[Task directions]:
Scan the listing below and copy each line holding the word "city".

[Dataset records]:
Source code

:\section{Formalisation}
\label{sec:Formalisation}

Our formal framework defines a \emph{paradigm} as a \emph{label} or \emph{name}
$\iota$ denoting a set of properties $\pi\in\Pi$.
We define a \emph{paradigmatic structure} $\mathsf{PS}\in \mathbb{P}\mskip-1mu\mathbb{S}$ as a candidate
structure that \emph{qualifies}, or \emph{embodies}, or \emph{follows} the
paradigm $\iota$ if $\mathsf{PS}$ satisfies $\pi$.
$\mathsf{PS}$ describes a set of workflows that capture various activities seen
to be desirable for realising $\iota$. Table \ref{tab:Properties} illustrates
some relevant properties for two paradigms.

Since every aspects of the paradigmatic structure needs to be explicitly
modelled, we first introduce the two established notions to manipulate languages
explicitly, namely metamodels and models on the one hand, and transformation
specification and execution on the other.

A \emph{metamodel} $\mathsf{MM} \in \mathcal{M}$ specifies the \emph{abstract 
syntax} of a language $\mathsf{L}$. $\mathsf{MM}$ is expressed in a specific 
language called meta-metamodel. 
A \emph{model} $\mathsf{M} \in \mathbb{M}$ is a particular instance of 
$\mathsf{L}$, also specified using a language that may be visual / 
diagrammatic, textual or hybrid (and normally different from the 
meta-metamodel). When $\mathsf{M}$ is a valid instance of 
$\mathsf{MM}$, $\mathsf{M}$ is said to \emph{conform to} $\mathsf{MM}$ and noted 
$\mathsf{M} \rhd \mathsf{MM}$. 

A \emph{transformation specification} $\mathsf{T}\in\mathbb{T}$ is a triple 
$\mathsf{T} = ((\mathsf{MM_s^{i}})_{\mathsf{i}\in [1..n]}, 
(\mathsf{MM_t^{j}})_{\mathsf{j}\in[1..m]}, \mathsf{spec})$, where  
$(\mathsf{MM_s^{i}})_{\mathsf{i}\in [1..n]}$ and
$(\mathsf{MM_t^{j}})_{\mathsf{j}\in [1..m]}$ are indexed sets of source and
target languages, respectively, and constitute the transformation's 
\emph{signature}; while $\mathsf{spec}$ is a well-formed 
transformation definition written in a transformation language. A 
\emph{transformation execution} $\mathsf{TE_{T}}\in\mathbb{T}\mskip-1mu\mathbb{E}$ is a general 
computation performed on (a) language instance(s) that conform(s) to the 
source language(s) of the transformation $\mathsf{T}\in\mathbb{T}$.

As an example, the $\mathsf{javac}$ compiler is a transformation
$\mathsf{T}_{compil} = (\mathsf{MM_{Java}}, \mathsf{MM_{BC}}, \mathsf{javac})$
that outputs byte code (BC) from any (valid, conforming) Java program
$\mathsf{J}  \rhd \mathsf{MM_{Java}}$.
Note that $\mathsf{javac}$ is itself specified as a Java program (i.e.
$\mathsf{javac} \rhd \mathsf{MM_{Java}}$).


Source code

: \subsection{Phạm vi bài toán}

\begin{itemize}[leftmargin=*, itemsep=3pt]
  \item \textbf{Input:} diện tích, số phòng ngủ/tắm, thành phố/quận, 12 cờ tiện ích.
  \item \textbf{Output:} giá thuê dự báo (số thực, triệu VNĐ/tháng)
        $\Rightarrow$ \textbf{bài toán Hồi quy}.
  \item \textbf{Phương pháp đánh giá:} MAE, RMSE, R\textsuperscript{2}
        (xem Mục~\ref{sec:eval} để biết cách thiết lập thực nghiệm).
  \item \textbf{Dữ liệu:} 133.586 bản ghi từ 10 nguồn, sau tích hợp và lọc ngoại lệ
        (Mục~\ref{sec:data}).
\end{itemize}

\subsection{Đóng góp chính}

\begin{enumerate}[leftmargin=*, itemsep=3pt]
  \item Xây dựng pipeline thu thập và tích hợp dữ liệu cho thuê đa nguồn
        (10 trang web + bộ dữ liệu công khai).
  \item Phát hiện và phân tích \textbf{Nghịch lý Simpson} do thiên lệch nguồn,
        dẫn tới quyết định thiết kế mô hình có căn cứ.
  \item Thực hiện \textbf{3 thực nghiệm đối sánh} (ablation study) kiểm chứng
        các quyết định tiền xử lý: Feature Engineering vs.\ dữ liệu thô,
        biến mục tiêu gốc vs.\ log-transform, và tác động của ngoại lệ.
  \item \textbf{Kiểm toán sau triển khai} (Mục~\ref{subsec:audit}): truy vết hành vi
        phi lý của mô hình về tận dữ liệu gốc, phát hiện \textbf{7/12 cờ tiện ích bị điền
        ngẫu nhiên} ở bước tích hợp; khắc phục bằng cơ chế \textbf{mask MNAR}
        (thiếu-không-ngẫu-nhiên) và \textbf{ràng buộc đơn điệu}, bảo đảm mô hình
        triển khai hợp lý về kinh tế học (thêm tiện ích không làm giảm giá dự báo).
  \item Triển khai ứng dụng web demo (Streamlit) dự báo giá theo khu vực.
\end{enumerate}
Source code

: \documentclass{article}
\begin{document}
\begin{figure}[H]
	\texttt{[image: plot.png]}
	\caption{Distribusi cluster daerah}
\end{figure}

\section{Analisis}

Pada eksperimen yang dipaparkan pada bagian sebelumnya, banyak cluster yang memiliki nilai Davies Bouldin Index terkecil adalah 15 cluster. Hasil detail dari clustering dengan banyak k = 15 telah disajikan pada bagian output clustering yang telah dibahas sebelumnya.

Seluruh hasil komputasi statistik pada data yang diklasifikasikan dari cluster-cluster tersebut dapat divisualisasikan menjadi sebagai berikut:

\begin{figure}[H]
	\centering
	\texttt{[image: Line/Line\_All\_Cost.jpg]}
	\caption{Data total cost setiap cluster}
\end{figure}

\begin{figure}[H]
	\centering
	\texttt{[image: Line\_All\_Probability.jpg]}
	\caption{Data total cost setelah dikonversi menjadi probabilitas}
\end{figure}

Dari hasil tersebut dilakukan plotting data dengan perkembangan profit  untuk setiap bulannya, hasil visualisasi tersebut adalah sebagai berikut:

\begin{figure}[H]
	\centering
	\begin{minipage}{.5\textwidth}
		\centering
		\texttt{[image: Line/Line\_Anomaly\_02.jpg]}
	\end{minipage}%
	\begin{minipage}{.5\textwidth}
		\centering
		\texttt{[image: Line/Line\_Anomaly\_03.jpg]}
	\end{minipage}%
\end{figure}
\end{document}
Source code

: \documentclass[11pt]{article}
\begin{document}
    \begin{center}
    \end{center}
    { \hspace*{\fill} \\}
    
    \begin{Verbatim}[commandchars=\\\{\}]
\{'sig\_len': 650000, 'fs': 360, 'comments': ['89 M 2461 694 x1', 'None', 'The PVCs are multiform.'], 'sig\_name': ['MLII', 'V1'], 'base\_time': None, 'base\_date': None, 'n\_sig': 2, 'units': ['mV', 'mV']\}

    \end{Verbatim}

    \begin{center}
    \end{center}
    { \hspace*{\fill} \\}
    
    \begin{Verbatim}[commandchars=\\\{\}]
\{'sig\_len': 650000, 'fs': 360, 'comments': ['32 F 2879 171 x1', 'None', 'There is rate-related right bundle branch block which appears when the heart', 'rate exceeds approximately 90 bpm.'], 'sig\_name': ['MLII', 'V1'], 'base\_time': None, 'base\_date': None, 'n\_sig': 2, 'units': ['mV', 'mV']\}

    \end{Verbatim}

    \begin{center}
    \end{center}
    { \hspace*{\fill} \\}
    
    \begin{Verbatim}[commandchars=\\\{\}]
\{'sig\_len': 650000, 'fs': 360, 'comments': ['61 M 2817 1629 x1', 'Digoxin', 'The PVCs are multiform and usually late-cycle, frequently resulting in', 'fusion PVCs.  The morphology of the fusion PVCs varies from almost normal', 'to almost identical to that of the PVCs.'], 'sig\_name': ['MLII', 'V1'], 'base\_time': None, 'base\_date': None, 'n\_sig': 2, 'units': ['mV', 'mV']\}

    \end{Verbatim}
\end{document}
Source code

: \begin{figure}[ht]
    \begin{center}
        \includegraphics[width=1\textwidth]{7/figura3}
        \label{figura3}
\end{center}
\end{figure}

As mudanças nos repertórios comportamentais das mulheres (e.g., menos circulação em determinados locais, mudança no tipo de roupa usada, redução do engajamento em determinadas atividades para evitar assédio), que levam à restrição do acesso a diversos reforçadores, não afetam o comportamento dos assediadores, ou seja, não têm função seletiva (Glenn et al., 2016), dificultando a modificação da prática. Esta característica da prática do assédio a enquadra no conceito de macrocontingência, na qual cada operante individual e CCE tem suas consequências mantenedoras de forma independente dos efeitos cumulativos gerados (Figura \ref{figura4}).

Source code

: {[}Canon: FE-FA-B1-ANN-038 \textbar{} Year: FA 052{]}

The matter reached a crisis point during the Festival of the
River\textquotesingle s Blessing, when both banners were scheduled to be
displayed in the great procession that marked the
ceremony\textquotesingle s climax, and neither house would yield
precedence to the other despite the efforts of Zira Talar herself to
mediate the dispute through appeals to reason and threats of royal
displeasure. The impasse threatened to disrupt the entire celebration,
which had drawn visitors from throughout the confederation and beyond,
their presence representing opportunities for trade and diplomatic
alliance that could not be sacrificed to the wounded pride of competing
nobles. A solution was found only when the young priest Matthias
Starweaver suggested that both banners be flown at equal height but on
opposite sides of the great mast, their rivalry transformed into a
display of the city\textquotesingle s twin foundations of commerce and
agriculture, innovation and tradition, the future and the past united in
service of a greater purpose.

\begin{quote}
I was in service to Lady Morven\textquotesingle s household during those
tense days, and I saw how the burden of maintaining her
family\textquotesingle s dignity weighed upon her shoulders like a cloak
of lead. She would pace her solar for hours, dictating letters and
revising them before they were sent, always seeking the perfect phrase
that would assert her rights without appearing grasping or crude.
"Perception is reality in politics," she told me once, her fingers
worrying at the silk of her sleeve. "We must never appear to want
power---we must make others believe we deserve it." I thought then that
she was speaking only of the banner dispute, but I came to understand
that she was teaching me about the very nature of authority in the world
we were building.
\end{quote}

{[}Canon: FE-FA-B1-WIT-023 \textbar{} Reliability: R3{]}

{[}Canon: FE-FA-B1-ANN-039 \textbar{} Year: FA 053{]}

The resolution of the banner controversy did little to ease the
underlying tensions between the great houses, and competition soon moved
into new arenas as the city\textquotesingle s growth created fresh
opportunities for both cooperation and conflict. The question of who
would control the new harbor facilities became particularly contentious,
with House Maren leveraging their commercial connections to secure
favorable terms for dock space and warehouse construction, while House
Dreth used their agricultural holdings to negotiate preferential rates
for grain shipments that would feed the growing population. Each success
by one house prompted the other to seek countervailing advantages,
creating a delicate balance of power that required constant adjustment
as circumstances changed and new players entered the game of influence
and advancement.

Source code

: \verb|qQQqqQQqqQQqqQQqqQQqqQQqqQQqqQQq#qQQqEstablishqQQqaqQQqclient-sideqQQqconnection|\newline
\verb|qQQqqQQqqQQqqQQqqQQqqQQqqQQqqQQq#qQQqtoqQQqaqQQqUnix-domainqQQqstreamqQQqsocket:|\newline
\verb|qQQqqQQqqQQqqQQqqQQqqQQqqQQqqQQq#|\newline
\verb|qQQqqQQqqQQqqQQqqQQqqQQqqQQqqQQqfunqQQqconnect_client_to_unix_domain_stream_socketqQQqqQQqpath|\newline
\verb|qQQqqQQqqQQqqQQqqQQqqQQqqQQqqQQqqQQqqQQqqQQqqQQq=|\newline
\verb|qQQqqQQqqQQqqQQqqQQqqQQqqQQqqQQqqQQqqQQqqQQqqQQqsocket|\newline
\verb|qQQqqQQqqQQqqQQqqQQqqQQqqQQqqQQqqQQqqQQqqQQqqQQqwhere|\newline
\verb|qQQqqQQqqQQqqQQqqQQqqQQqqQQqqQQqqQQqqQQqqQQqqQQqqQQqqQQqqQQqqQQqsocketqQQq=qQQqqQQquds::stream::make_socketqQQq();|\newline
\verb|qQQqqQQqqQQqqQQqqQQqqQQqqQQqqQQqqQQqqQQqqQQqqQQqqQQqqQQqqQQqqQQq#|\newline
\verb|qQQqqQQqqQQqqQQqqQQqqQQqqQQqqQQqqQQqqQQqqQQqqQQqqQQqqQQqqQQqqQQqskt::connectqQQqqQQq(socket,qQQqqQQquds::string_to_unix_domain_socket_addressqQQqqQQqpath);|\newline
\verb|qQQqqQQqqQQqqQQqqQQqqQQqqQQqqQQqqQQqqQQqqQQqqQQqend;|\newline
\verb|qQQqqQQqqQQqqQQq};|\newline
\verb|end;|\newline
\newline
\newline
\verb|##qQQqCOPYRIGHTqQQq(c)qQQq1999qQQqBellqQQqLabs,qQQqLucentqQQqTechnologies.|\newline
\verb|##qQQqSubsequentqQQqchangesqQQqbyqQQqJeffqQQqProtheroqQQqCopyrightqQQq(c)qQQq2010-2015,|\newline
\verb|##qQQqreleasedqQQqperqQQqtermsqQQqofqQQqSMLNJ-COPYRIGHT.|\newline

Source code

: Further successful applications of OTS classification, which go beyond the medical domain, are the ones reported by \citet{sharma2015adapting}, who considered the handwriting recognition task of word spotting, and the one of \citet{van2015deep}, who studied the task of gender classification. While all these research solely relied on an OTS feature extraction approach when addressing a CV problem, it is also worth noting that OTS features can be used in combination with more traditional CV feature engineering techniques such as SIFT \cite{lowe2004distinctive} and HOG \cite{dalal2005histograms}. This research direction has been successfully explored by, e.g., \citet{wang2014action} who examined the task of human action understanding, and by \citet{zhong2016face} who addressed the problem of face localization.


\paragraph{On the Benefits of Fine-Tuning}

[Answer section]:
display of the city\textquotesingle s twin foundations of commerce and
into new arenas as the city\textquotesingle s growth created fresh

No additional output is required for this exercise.